Would you kill, kill, kill for me? I love you enough to ask you again Would you kill, kill, kill for me? You won't be kissing me unless you kill for me.
What if your favourite Jefferson fanfiction? Is there anything you can recommend?
I don't actually read fanfiction a lot, I write a bit here and there myself. But I haven't really anything to recommend you. Folks you can post your recs in replies.
I love your takes on Jefferson and Nathan's relationship. I wonder what do you think about Jefferson and Rachel? Why they ended up together (kind of) in your opinion?
I love these two, they're actually my OTP and I won't let the fandom come for me about it anymore. I believe their connection began with Rachel deliberately seeking to use Mark Jefferson for her own ambitious ends and it certainly didn't hurt that he is attractive, it never does. She saw in him a powerful opportunity: a gateway to status with the validation and a genuine foothold she needed in the modeling world. He saw it coming..

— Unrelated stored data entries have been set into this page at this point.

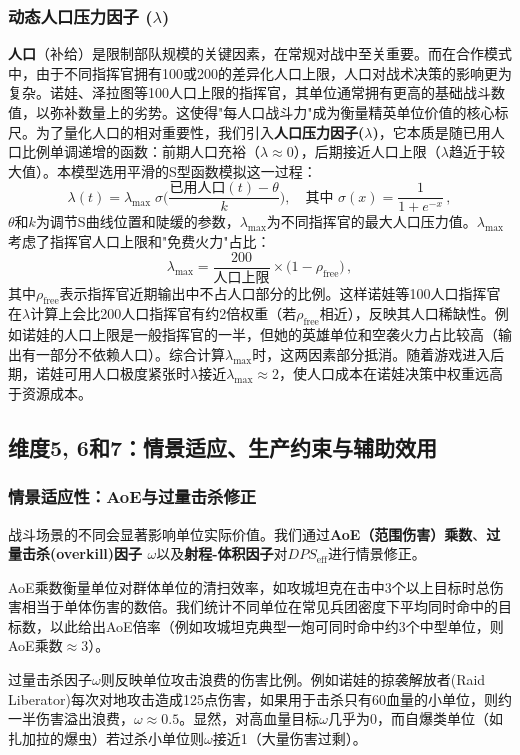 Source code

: \documentclass[a4paper,12pt]{article}
\begin{document}
\begin{CJK}{UTF8}{gbsn}
\subsubsection{动态人口压力因子 ($\lambda$)}
\textbf{人口}（补给）是限制部队规模的关键因素，在常规对战中至关重要。而在合作模式中，由于不同指挥官拥有100或200的差异化人口上限，人口对战术决策的影响更为复杂。诺娃、泽拉图等100人口上限的指挥官，其单位通常拥有更高的基础战斗数值，以弥补数量上的劣势。这使得"每人口战斗力"成为衡量精英单位价值的核心标尺。为了量化人口的相对重要性，我们引入\textbf{人口压力因子($\lambda$)}，它本质是随已用人口比例单调递增的函数：前期人口充裕（$\lambda\approx0$），后期接近人口上限（$\lambda$趋近于较大值）。本模型选用平滑的S型函数模拟这一过程：
\[
\lambda(t) = \lambda_{\max}\;\sigma\!\Big(\frac{\text{已用人口}(t) - \theta}{k}\Big), \quad \text{其中 }\sigma(x)=\frac{1}{1+e^{-x}}\,,
\]
$\theta$和$k$为调节S曲线位置和陡缓的参数，$\lambda_{\max}$为不同指挥官的最大人口压力值。$\lambda_{\max}$考虑了指挥官人口上限和"免费火力"占比：
\[
\lambda_{\max} = \frac{200}{\text{人口上限}} \times \big(1 - \rho_{\text{free}}\big)\,,
\]
其中$\rho_{\text{free}}$表示指挥官近期输出中不占人口部分的比例。这样诺娃等100人口指挥官在$\lambda$计算上会比200人口指挥官有约2倍权重（若$\rho_{\text{free}}$相近），反映其人口稀缺性。例如诺娃的人口上限是一般指挥官的一半，但她的英雄单位和空袭火力占比较高（输出有一部分不依赖人口）。综合计算$\lambda_{\max}$时，这两因素部分抵消。随着游戏进入后期，诺娃可用人口极度紧张时$\lambda$接近$\lambda_{\max}\approx2$，使人口成本在诺娃决策中权重远高于资源成本。

\subsection{维度5, 6和7：情景适应、生产约束与辅助效用}
\subsubsection{情景适应性：AoE与过量击杀修正}
战斗场景的不同会显著影响单位实际价值。我们通过\textbf{AoE（范围伤害）乘数}、\textbf{过量击杀(overkill)因子 $\omega$}以及\textbf{射程-体积因子}对$DPS_{\text{eff}}$进行情景修正。

AoE乘数衡量单位对群体单位的清扫效率，如攻城坦克在击中3个以上目标时总伤害相当于单体伤害的数倍。我们统计不同单位在常见兵团密度下平均同时命中的目标数，以此给出AoE倍率（例如攻城坦克典型一炮可同时命中约3个中型单位，则AoE乘数$\approx3$）。

过量击杀因子$\omega$则反映单位攻击浪费的伤害比例。例如诺娃的掠袭解放者(Raid Liberator)每次对地攻击造成125点伤害，如果用于击杀只有60血量的小单位，则约一半伤害溢出浪费，$\omega\approx0.5$。显然，对高血量目标$\omega$几乎为0，而自爆类单位（如扎加拉的爆虫）若过杀小单位则$\omega$接近1（大量伤害过剩）。


\end{CJK}
\end{document}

Of course Mark had already noticed her lingering in the margins of his students' photographs and sketches. In Rachel, he perceived something rare: a presence that felt almost infinitely malleable, a raw material he could shape into something extraordinary. Where others had failed to capture her essence petulant teenagers fumbling with light, field of view and shitty trendy angles with poor vision he believed he alone understood how to make her truly beautiful. After one or two carefully orchestrated meetings, their private photography sessions began.
What followed was inevitable for the both of them lol. Rachel Amber possessed an electric intensity that few could resist and Mark Jefferson carried the dangerous allure of a man who had "seen and experienced everything." Under the guise of sharing his worldly wisdom he likely offered her fragments of false vulnerability manufactured confessions laced with just enough truth to feel authentic and disarming. In his own twisted anf narcissistic way… he did care for her. Psychopathy does not preclude emotion; it merely distorts it. Perhaps in Rachel he saw an echo of the girls he had longed for as an awkward, overlooked high-school boy now finally within his grasp, but on his terms as a charismatic vicious shark of an adult.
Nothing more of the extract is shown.